- **Work order**
Every line from the start of the entries up to and including the one bearing "方法により評価した金額とすることとされました（所法 $48\ O" must be printed verbatim, without the pictures.

(Entries taken from a collection)
┌──

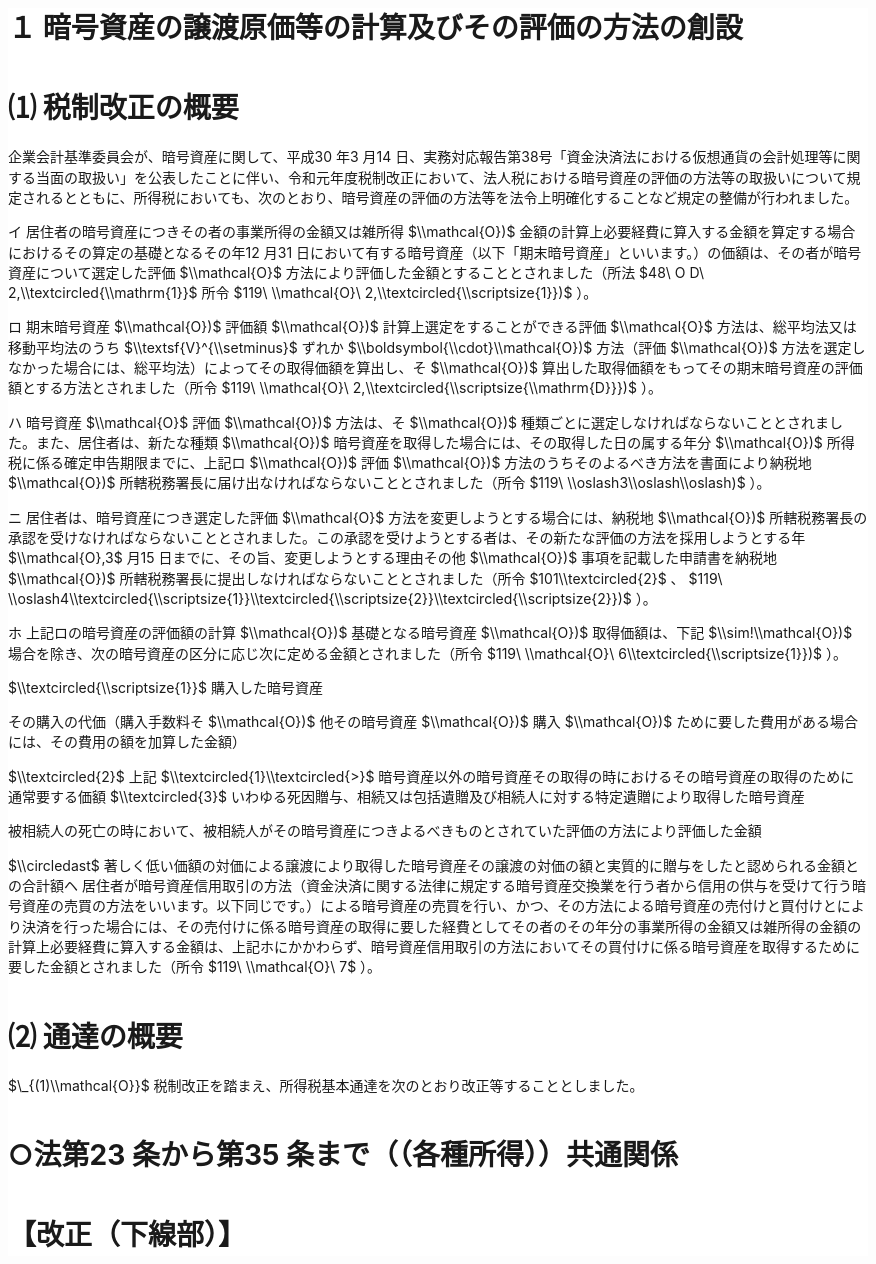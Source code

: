 # １ 暗号資産の譲渡原価等の計算及びその評価の方法の創設

# ⑴ 税制改正の概要

企業会計基準委員会が、暗号資産に関して、平成30 年3 月14 日、実務対応報告第38号「資金決済法における仮想通貨の会計処理等に関する当面の取扱い」を公表したことに伴い、令和元年度税制改正において、法人税における暗号資産の評価の方法等の取扱いについて規定されるとともに、所得税においても、次のとおり、暗号資産の評価の方法等を法令上明確化することなど規定の整備が行われました。

イ 居住者の暗号資産につきその者の事業所得の金額又は雑所得 $\\mathcal{O})$ 金額の計算上必要経費に算入する金額を算定する場合におけるその算定の基礎となるその年12 月31 日において有する暗号資産（以下「期末暗号資産」といいます。）の価額は、その者が暗号資産について選定した評価 $\\mathcal{O}$ 方法により評価した金額とすることとされました（所法 $48\ O D\ 2,\\textcircled{\\mathrm{1}}$ 所令 $119\ \\mathcal{O}\ 2,\\textcircled{\\scriptsize{1}})$ ）。

ロ 期末暗号資産 $\\mathcal{O})$ 評価額 $\\mathcal{O})$ 計算上選定をすることができる評価 $\\mathcal{O}$ 方法は、総平均法又は移動平均法のうち $\\textsf{V}^{\\setminus}$ ずれか $\\boldsymbol{\\cdot}\\mathcal{O})$ 方法（評価 $\\mathcal{O})$ 方法を選定しなかった場合には、総平均法）によってその取得価額を算出し、そ $\\mathcal{O})$ 算出した取得価額をもってその期末暗号資産の評価額とする方法とされました（所令 $119\ \\mathcal{O}\ 2,\\textcircled{\\scriptsize{\\mathrm{D}}})$ ）。

ハ 暗号資産 $\\mathcal{O}$ 評価 $\\mathcal{O})$ 方法は、そ $\\mathcal{O})$ 種類ごとに選定しなければならないこととされました。また、居住者は、新たな種類 $\\mathcal{O})$ 暗号資産を取得した場合には、その取得した日の属する年分 $\\mathcal{O})$ 所得税に係る確定申告期限までに、上記ロ $\\mathcal{O})$ 評価 $\\mathcal{O})$ 方法のうちそのよるべき方法を書面により納税地 $\\mathcal{O})$ 所轄税務署長に届け出なければならないこととされました（所令 $119\ \\oslash3\\oslash\\oslash)$ ）。

ニ 居住者は、暗号資産につき選定した評価 $\\mathcal{O}$ 方法を変更しようとする場合には、納税地 $\\mathcal{O})$ 所轄税務署長の承認を受けなければならないこととされました。この承認を受けようとする者は、その新たな評価の方法を採用しようとする年 $\\mathcal{O},3$ 月15 日までに、その旨、変更しようとする理由その他 $\\mathcal{O})$ 事項を記載した申請書を納税地 $\\mathcal{O})$ 所轄税務署長に提出しなければならないこととされました（所令 $101\\textcircled{2}$ 、 $119\ \\oslash4\\textcircled{\\scriptsize{1}}\\textcircled{\\scriptsize{2}}\\textcircled{\\scriptsize{2}})$ ）。

ホ 上記ロの暗号資産の評価額の計算 $\\mathcal{O})$ 基礎となる暗号資産 $\\mathcal{O})$ 取得価額は、下記 $\\sim!\\mathcal{O})$ 場合を除き、次の暗号資産の区分に応じ次に定める金額とされました（所令 $119\ \\mathcal{O}\ 6\\textcircled{\\scriptsize{1}})$ ）。

$\\textcircled{\\scriptsize{1}}$ 購入した暗号資産

その購入の代価（購入手数料そ $\\mathcal{O})$ 他その暗号資産 $\\mathcal{O})$ 購入 $\\mathcal{O})$ ために要した費用がある場合には、その費用の額を加算した金額）

$\\textcircled{2}$ 上記 $\\textcircled{1}\\textcircled{>}$ 暗号資産以外の暗号資産その取得の時におけるその暗号資産の取得のために通常要する価額 $\\textcircled{3}$ いわゆる死因贈与、相続又は包括遺贈及び相続人に対する特定遺贈により取得した暗号資産

被相続人の死亡の時において、被相続人がその暗号資産につきよるべきものとされていた評価の方法により評価した金額

$\\circledast$ 著しく低い価額の対価による譲渡により取得した暗号資産その譲渡の対価の額と実質的に贈与をしたと認められる金額との合計額ヘ 居住者が暗号資産信用取引の方法（資金決済に関する法律に規定する暗号資産交換業を行う者から信用の供与を受けて行う暗号資産の売買の方法をいいます。以下同じです。）による暗号資産の売買を行い、かつ、その方法による暗号資産の売付けと買付けとにより決済を行った場合には、その売付けに係る暗号資産の取得に要した経費としてその者のその年分の事業所得の金額又は雑所得の金額の計算上必要経費に算入する金額は、上記ホにかかわらず、暗号資産信用取引の方法においてその買付けに係る暗号資産を取得するために要した金額とされました（所令 $119\ \\mathcal{O}\ 7$ ）。

# ⑵ 通達の概要

$\_{(1)\\mathcal{O}}$ 税制改正を踏まえ、所得税基本通達を次のとおり改正等することとしました。

# ○法第23 条から第35 条まで（（各種所得））共通関係

# 【改正（下線部）】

└──

- **Completed exercise**
Source code

: # １ 暗号資産の譲渡原価等の計算及びその評価の方法の創設

# ⑴ 税制改正の概要

企業会計基準委員会が、暗号資産に関して、平成30 年3 月14 日、実務対応報告第38号「資金決済法における仮想通貨の会計処理等に関する当面の取扱い」を公表したことに伴い、令和元年度税制改正において、法人税における暗号資産の評価の方法等の取扱いについて規定されるとともに、所得税においても、次のとおり、暗号資産の評価の方法等を法令上明確化することなど規定の整備が行われました。

イ 居住者の暗号資産につきその者の事業所得の金額又は雑所得 $\\mathcal{O})$ 金額の計算上必要経費に算入する金額を算定する場合におけるその算定の基礎となるその年12 月31 日において有する暗号資産（以下「期末暗号資産」といいます。）の価額は、その者が暗号資産について選定した評価 $\\mathcal{O}$ 方法により評価した金額とすることとされました（所法 $48\ O D\ 2,\\textcircled{\\mathrm{1}}$ 所令 $119\ \\mathcal{O}\ 2,\\textcircled{\\scriptsize{1}})$ ）。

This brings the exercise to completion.